Sous les pavés, la grève

Même les étudiants en médecine de l'Université de Montréal, qui ont été en grève, comprennent les enjeux plus clairement que votre gouvernement — pourtant, les médecins ne sont pas les plus à gauche!

Conflit étudiant - grève illimitée - printemps 2012



Diviser pour régner, c'est de bonne guerre, madame Beauchamp. Mais vous faites fausse route. Nous sommes les étudiants d'hier, ils nous remplaceront demain, voilà tout. Nous sommes donc ensemble. Vous étiez autrefois étudiante au collège Valleyfield, premier établissement à voter la grève. Tout un symbole. Le refus de voir hausser radicalement les droits de scolarité n'est pas un caprice d'enfants gâtés contre lequel vous devez vous dresser pour mieux nous protéger. Beaucoup d'entre eux auront d'ailleurs terminé leurs études quand le gros de la hausse frappera.

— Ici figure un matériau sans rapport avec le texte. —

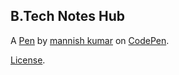 B.Tech Notes Hub
----------------


A [Pen](https://codepen.io/mannish-kumar/pen/oNReqJM) by [mannish kumar](https://codepen.io/mannish-kumar) on [CodePen](https://codepen.io).

[License](https://codepen.io/license/pen/oNReqJM).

Et si les étudiants souhaitaient simplement rendre la pareille et financer à leur tour l'enseignement supérieur par leur impôt, un bien meilleur outil de répartition de la richesse que votre «juste part» des tarifs? Parce que c'est trop facile d'opposer les étudiants et la société: ils en font bien partie autant que nous et en seront plus tard le corps pensant, agissant, votant. De plus, ils poursuivront, notamment grâce à leurs taxes et impôts, la construction sociale. Et vous leur refuseriez le droit de participer au choix du modèle? Ce sont eux qui nous protègent.

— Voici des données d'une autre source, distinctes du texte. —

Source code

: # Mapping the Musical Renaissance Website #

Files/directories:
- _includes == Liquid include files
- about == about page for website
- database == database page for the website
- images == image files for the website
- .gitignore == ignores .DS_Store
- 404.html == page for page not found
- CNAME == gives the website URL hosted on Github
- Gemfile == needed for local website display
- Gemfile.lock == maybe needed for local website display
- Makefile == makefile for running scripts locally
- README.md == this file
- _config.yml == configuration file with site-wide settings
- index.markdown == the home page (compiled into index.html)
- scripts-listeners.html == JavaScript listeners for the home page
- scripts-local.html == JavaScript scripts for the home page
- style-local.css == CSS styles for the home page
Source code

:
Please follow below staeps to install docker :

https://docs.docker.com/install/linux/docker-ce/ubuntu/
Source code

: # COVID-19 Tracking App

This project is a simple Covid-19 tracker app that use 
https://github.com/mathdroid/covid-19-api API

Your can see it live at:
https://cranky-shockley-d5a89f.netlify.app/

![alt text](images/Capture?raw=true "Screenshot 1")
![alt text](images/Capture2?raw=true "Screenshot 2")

Même les étudiants en médecine de l'Université de Montréal, qui ont été en grève, comprennent les enjeux plus clairement que votre gouvernement — pourtant, les médecins ne sont pas les plus à gauche! Leur résolution de grève embrassait l'idée de perpétuer la tradition d'accessibilité aux études indépendamment de la capacité de payer, proposait de maintenir l'équité intergénérationnelle, soulignait le lien démontré entre l'éducation et la santé d'une population, revendiquait la solidarité et rappelait la responsabilité sociale citoyenne. Je suis fier d'eux. Ça, c'est un projet de société.
Régler la grève
Aucun doute: les étudiants voient plus large, plus loin, plus grand, alors que vous êtes aujourd'hui coincée dans la vision politique étroite et peu inspirante de votre gouvernement. Votre tentative d'opposer l'intérêt des générations ne tient pas la route: vous-même avez obtenu en 1985 un diplôme universitaire en psychologie, à une époque où les études coûtaient largement moins cher qu'aujourd'hui — et une fraction des droits que vous souhaitez imposer pour demain! Où est l'équité?
Alors, attention: en bloquant toutes les ouvertures, vous ne retrouverez bientôt plus de chemin jusqu'à eux. À force de monter un mur entre vous et la rue, vous finirez par faire sortir les pavés, ce que personne ne souhaite. Parce que sous les pavés, il y a la grève. Et si l'escouade antiémeute sait comment venir à bout des pavés, elle ne peut régler la grève. Ce que vous seule pouvez.
Parler et écouter
Mais pour cela, il faut négocier. Avec de vrais mots, pas des formules. C'est que j'ai écouté votre entrevue cette semaine à Radio-Canada: vous récitez. Ces techniques sont peut-être efficaces, mais elles ne vous ressemblent pas. Vous avez changé depuis l'époque où, directrice générale de la radio CIBL, la langue de bois n'était pas votre marque de commerce. Et en répétant encore mille fois que c'est un boycottage, vous ne réglerez rien de plus. Ni d'ailleurs en répétant les mots des juges et en vous enfermant dans la rhétorique des droits individuels: on a tous des droits, mais le plus fondamental est sûrement celui de choisir le modèle de société dans lequel on souhaite vivre.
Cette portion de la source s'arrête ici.